Alan Carr, Milton Keynes Theatre review - comic keeps it relentlessly light | reviews, news & interviews
Alan Carr, Milton Keynes Theatre review - comic keeps it relentlessly light
Alan Carr, Milton Keynes Theatre review - comic keeps it relentlessly light
But real life overtakes art
Lots of stand-ups plunder their personal lives for material – whether it's about friends, parents, children or partners – and many a good show has been fashioned by the telling of tales about them, or comic exaggerations at least. But sometimes real life interrupts art in the rudest possible way.
And so it proved with Alan Carr's new touring show, Regional Trinket, which starts with him telling us that he has a lot to update us on, not least his fabulous wedding in 2018 in Beverly Hills, officiated by his friend Adele. The day after I saw the show, Carr announced he was separating from his husband, Paul Drayton.
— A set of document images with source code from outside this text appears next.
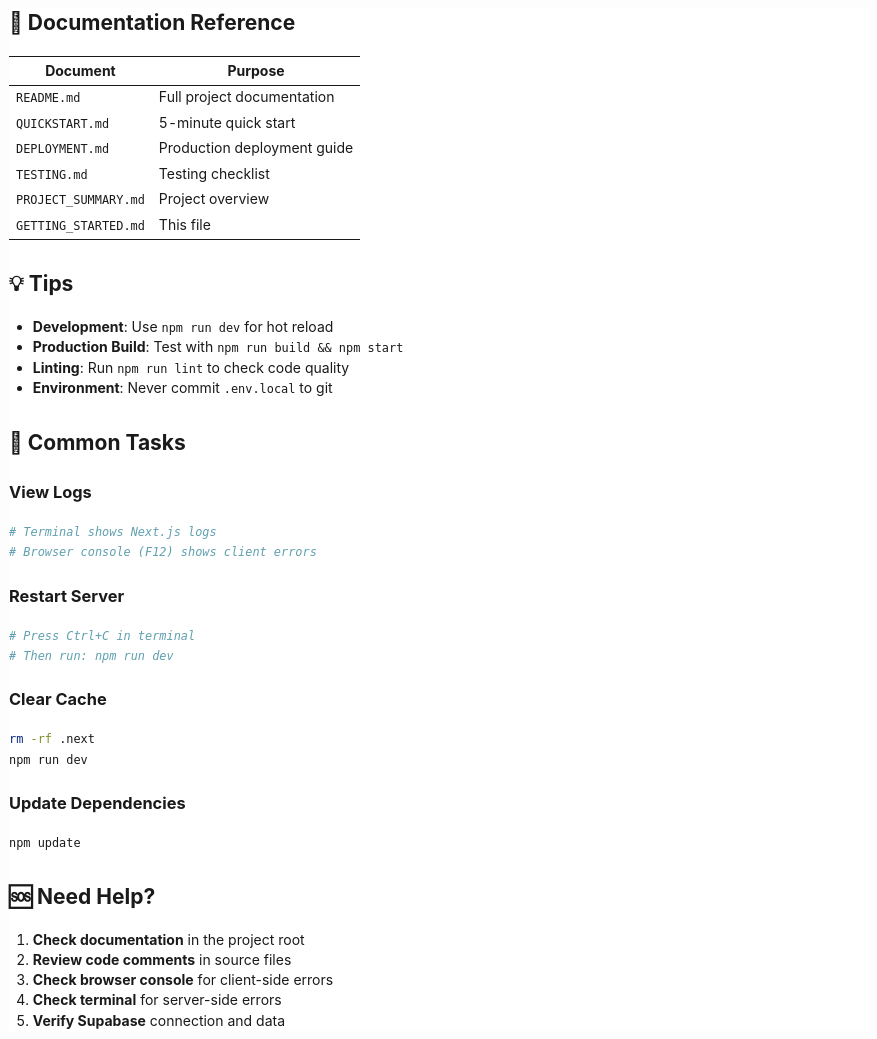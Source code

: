 ## 📖 Documentation Reference

| Document | Purpose |
|----------|---------|
| `README.md` | Full project documentation |
| `QUICKSTART.md` | 5-minute quick start |
| `DEPLOYMENT.md` | Production deployment guide |
| `TESTING.md` | Testing checklist |
| `PROJECT_SUMMARY.md` | Project overview |
| `GETTING_STARTED.md` | This file |

## 💡 Tips

- **Development**: Use `npm run dev` for hot reload
- **Production Build**: Test with `npm run build && npm start`
- **Linting**: Run `npm run lint` to check code quality
- **Environment**: Never commit `.env.local` to git

## 🎯 Common Tasks

### View Logs
```bash
# Terminal shows Next.js logs
# Browser console (F12) shows client errors
```

### Restart Server
```bash
# Press Ctrl+C in terminal
# Then run: npm run dev
```

### Clear Cache
```bash
rm -rf .next
npm run dev
```

### Update Dependencies
```bash
npm update
```

## 🆘 Need Help?

1. **Check documentation** in the project root
2. **Review code comments** in source files
3. **Check browser console** for client-side errors
4. **Check terminal** for server-side errors
5. **Verify Supabase** connection and data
The wedding and honeymoon form a substantial part of the show, so unless Carr is busily rewriting it, it may be a truncated hour about events now shrouded in, one assumes, disappointment.
There is some new material here – not least the waspish digs at the kind of people who live in Milton Keynes, as opposed to those in Northampton, where he grew up. “OK, you got IKEA and we didn't,” he says, suggesting that the audience might be a bit up themselves. Carr can get away with much stronger insults than that – there are several in the show – because much of his shtick is about being naughty but nice. It works like a charm.
He says he did the BBC's Who Do You Think You Are, where he had seen people meet distant relatives in, say, the West Indies or the United States, to have a free holiday. Instead he found himself plodding along the less desirable (and less sunny) streets of Peckham. There are a few gags like that, where Carr paints himself in an unattractive light, but it's with a conspiratorial wink. He's drawing the audience into a confidence: celebrities are just like you because we all love a freebie.
Carr brings up some contentious subjects – his husband's battle with alcohol, anti-vaxxers and Extinction Rebellion among them – but he keeps it relentlessly light. Just when you think he's going to delve into something meaty, or revealing, the punchline is another gossipy or throwaway line.
But there are occasional gems; despite his protestations that he dislikes being camp, the physicality of Carr's act suggests otherwise as he acts out imaginary conversations and situations, and he has a touching sense of his own ridiculousness. And his description of glitter as “gay asbestos” is a genuine zinger.